((

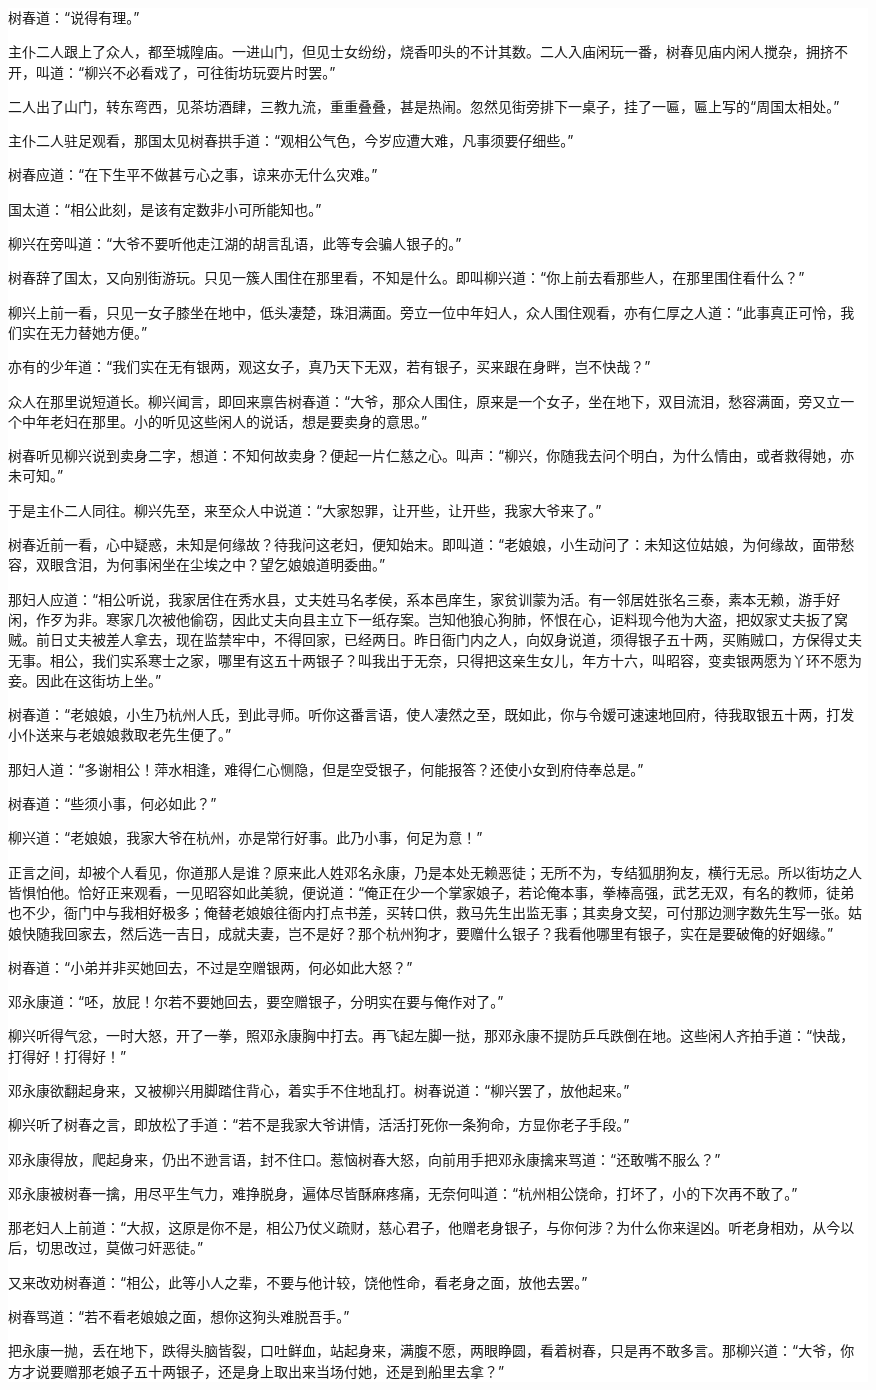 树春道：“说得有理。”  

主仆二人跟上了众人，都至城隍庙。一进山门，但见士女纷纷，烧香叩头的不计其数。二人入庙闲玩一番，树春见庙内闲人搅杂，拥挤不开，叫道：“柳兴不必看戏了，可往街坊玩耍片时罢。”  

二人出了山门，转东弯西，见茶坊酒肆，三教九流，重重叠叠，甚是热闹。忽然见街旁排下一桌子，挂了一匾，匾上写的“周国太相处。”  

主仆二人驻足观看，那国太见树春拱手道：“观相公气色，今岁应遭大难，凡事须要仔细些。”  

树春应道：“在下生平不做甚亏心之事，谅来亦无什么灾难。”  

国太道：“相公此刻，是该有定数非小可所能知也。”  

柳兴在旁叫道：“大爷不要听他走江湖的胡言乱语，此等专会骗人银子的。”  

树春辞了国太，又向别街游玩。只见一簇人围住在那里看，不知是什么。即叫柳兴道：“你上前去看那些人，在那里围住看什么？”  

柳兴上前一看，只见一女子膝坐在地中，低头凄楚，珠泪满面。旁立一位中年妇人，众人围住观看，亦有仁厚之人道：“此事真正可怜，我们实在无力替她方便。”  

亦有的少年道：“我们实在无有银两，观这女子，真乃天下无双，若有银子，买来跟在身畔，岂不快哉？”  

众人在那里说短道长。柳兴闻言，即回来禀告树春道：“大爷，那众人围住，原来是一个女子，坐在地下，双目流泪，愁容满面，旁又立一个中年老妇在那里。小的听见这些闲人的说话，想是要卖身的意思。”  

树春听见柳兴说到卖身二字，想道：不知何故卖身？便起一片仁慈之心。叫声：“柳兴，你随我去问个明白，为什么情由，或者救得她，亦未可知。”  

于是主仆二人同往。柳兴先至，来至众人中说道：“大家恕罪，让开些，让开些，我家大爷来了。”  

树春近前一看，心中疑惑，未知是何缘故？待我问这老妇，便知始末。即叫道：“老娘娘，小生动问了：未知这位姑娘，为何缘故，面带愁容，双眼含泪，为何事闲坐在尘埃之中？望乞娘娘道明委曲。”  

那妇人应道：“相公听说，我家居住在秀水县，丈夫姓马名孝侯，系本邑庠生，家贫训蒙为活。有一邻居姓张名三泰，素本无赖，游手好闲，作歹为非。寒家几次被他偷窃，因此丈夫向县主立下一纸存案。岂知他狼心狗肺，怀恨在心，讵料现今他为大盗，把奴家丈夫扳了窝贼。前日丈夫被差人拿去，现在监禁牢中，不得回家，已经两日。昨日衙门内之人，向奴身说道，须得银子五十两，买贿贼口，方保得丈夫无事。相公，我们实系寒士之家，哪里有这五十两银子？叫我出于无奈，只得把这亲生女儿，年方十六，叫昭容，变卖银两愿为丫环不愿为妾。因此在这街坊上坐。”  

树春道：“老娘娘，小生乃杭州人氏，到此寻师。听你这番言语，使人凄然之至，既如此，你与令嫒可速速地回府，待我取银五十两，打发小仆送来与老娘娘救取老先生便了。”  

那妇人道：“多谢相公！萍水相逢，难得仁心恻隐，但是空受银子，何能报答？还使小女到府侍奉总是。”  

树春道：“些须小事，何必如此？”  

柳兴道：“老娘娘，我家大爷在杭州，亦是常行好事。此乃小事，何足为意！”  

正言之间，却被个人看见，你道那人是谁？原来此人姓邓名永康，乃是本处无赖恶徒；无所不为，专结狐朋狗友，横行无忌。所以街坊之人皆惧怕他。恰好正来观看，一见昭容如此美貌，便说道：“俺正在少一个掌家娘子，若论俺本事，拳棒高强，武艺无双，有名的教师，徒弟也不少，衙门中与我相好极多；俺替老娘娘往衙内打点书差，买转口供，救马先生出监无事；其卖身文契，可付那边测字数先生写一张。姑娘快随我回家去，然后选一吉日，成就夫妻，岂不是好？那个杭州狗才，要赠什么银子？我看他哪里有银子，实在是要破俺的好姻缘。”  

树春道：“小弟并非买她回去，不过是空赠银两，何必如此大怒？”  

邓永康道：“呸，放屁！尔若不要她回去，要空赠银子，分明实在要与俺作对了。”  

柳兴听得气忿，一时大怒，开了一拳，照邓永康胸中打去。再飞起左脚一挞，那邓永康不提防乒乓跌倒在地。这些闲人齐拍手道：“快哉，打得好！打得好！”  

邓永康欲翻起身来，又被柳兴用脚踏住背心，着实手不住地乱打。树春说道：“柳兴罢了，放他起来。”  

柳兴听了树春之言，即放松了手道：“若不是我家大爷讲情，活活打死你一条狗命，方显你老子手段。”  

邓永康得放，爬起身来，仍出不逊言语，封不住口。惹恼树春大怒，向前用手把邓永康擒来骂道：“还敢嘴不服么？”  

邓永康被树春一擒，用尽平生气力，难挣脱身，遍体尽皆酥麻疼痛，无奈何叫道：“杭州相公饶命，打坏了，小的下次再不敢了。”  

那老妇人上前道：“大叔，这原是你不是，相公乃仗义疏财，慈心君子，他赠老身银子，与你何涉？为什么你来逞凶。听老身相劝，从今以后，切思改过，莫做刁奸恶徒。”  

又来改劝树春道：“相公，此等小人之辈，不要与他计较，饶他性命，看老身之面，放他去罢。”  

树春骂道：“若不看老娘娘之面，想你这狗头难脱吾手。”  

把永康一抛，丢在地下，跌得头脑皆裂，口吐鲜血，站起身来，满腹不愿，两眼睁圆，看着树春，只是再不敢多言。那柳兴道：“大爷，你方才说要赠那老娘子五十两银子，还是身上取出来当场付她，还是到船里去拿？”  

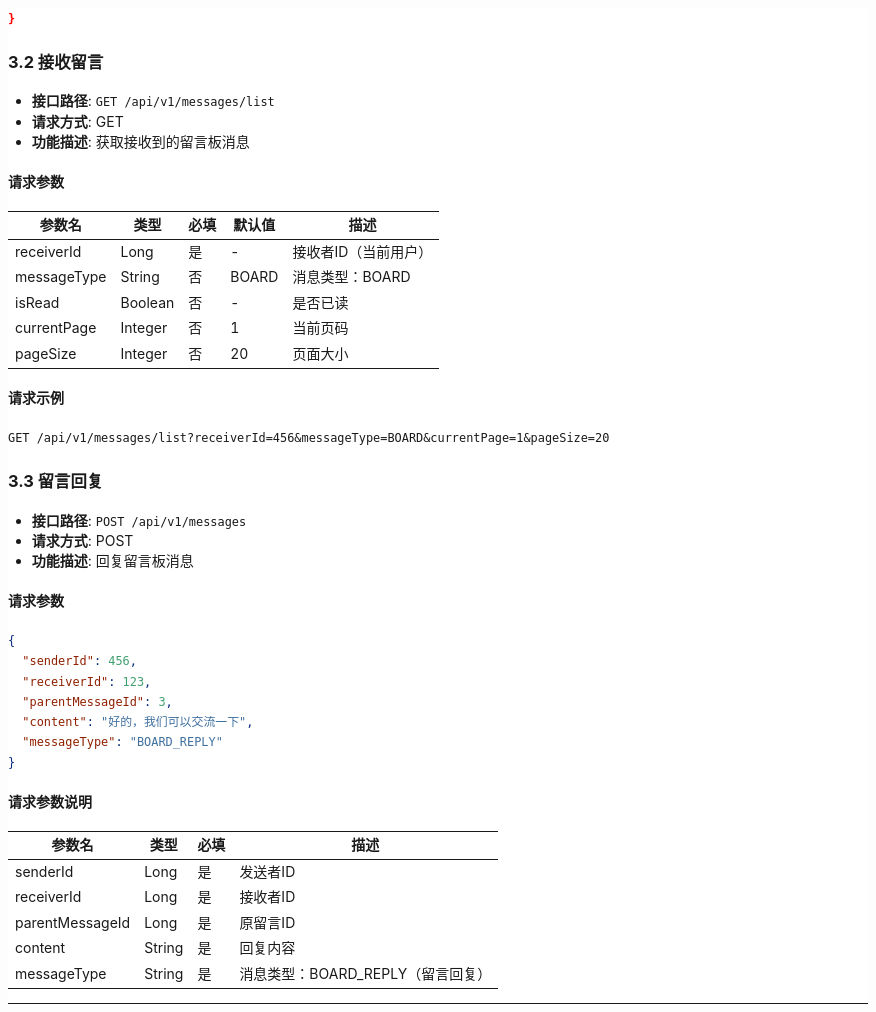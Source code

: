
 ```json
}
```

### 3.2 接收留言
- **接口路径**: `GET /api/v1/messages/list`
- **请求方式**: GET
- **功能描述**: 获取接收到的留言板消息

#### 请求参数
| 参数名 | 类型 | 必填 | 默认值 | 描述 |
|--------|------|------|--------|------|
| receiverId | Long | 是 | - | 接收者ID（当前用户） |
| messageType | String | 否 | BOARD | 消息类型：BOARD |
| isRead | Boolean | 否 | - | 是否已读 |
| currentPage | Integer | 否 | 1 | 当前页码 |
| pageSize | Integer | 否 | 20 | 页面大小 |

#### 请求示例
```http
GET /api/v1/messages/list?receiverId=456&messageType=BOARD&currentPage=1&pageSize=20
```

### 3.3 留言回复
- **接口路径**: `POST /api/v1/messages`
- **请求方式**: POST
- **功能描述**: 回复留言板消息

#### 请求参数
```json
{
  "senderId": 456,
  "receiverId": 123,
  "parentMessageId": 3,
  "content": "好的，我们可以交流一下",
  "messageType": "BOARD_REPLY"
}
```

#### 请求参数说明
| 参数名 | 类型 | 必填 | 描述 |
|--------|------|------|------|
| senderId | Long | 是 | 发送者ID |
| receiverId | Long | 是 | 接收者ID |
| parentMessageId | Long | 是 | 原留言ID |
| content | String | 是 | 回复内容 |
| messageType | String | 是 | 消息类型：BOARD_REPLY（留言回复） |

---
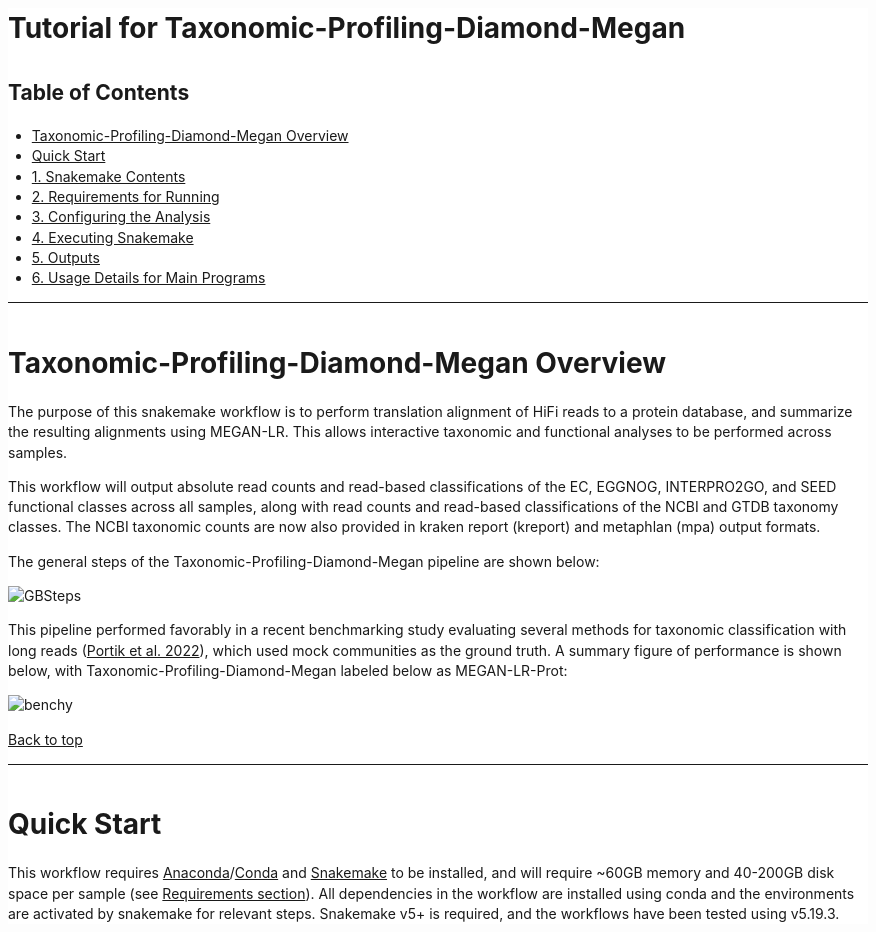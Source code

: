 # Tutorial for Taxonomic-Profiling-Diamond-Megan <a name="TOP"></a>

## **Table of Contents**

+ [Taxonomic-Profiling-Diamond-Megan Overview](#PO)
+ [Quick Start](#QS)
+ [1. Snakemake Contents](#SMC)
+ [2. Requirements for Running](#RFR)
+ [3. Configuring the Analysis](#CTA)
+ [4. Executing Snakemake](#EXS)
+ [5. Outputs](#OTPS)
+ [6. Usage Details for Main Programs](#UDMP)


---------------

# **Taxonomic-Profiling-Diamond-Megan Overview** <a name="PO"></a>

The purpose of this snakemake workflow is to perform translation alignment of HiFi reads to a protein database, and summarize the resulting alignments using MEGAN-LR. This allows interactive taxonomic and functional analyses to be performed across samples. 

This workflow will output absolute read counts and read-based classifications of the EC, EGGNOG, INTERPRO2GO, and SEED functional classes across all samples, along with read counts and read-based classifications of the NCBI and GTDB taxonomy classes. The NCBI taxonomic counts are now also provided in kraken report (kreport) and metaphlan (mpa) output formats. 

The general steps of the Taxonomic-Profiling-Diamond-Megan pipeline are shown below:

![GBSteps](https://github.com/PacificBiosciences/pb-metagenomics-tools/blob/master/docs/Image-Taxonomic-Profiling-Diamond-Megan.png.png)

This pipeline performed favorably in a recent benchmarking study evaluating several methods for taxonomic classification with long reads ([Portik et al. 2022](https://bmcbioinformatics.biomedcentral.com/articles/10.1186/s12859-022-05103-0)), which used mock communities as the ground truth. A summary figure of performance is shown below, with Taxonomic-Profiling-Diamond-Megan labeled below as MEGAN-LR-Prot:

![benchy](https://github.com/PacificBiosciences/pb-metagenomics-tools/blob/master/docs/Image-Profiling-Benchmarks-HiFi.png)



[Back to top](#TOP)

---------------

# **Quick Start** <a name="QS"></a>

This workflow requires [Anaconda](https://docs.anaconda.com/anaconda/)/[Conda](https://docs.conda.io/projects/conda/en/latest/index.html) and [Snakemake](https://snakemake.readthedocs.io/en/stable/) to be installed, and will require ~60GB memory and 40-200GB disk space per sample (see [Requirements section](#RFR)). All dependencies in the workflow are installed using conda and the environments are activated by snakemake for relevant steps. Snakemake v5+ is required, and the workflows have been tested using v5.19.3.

))

▶ _Exercise requirements_: Every line above with the string "接口路径" in it needs to be copied.

▶ _Answer to the problem_:
- **接口路径**: `GET /api/v1/messages/list`
- **接口路径**: `POST /api/v1/messages`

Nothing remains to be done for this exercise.